= Beginning of Section =

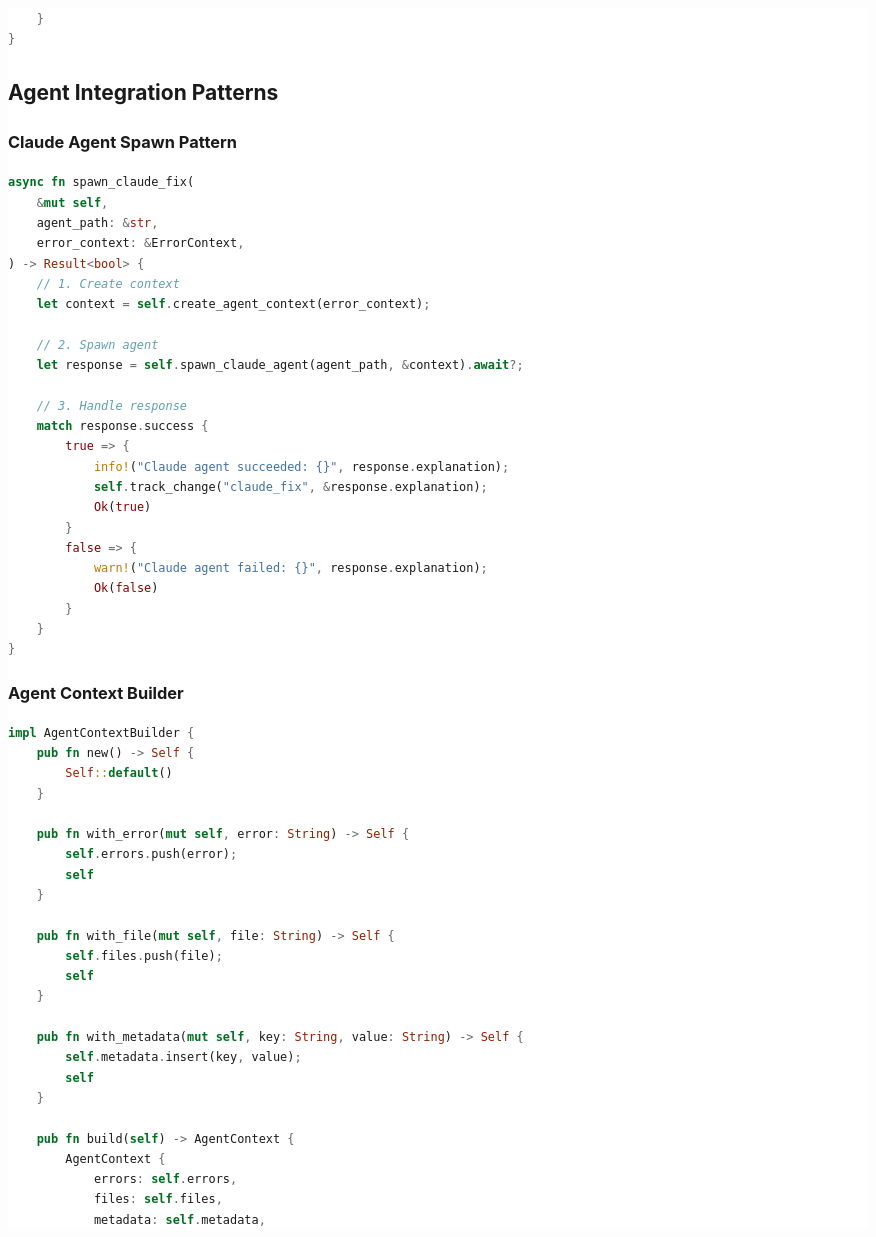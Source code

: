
 ```rust
    }
}
```

## Agent Integration Patterns

### Claude Agent Spawn Pattern

```rust
async fn spawn_claude_fix(
    &mut self,
    agent_path: &str,
    error_context: &ErrorContext,
) -> Result<bool> {
    // 1. Create context
    let context = self.create_agent_context(error_context);
    
    // 2. Spawn agent
    let response = self.spawn_claude_agent(agent_path, &context).await?;
    
    // 3. Handle response
    match response.success {
        true => {
            info!("Claude agent succeeded: {}", response.explanation);
            self.track_change("claude_fix", &response.explanation);
            Ok(true)
        }
        false => {
            warn!("Claude agent failed: {}", response.explanation);
            Ok(false)
        }
    }
}
```

### Agent Context Builder

```rust
impl AgentContextBuilder {
    pub fn new() -> Self {
        Self::default()
    }
    
    pub fn with_error(mut self, error: String) -> Self {
        self.errors.push(error);
        self
    }
    
    pub fn with_file(mut self, file: String) -> Self {
        self.files.push(file);
        self
    }
    
    pub fn with_metadata(mut self, key: String, value: String) -> Self {
        self.metadata.insert(key, value);
        self
    }
    
    pub fn build(self) -> AgentContext {
        AgentContext {
            errors: self.errors,
            files: self.files,
            metadata: self.metadata,
```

= End of Section =

# Exercise aim
Print every entry exactly as written, without the pictures.

# Answer space
Source code

:
 ```rust
    }
}
```

## Agent Integration Patterns

### Claude Agent Spawn Pattern

```rust
async fn spawn_claude_fix(
    &mut self,
    agent_path: &str,
    error_context: &ErrorContext,
) -> Result<bool> {
    // 1. Create context
    let context = self.create_agent_context(error_context);
    
    // 2. Spawn agent
    let response = self.spawn_claude_agent(agent_path, &context).await?;
    
    // 3. Handle response
    match response.success {
        true => {
            info!("Claude agent succeeded: {}", response.explanation);
            self.track_change("claude_fix", &response.explanation);
            Ok(true)
        }
        false => {
            warn!("Claude agent failed: {}", response.explanation);
            Ok(false)
        }
    }
}
```

### Agent Context Builder

```rust
impl AgentContextBuilder {
    pub fn new() -> Self {
        Self::default()
    }
    
    pub fn with_error(mut self, error: String) -> Self {
        self.errors.push(error);
        self
    }
    
    pub fn with_file(mut self, file: String) -> Self {
        self.files.push(file);
        self
    }
    
    pub fn with_metadata(mut self, key: String, value: String) -> Self {
        self.metadata.insert(key, value);
        self
    }
    
    pub fn build(self) -> AgentContext {
        AgentContext {
            errors: self.errors,
            files: self.files,
            metadata: self.metadata,
```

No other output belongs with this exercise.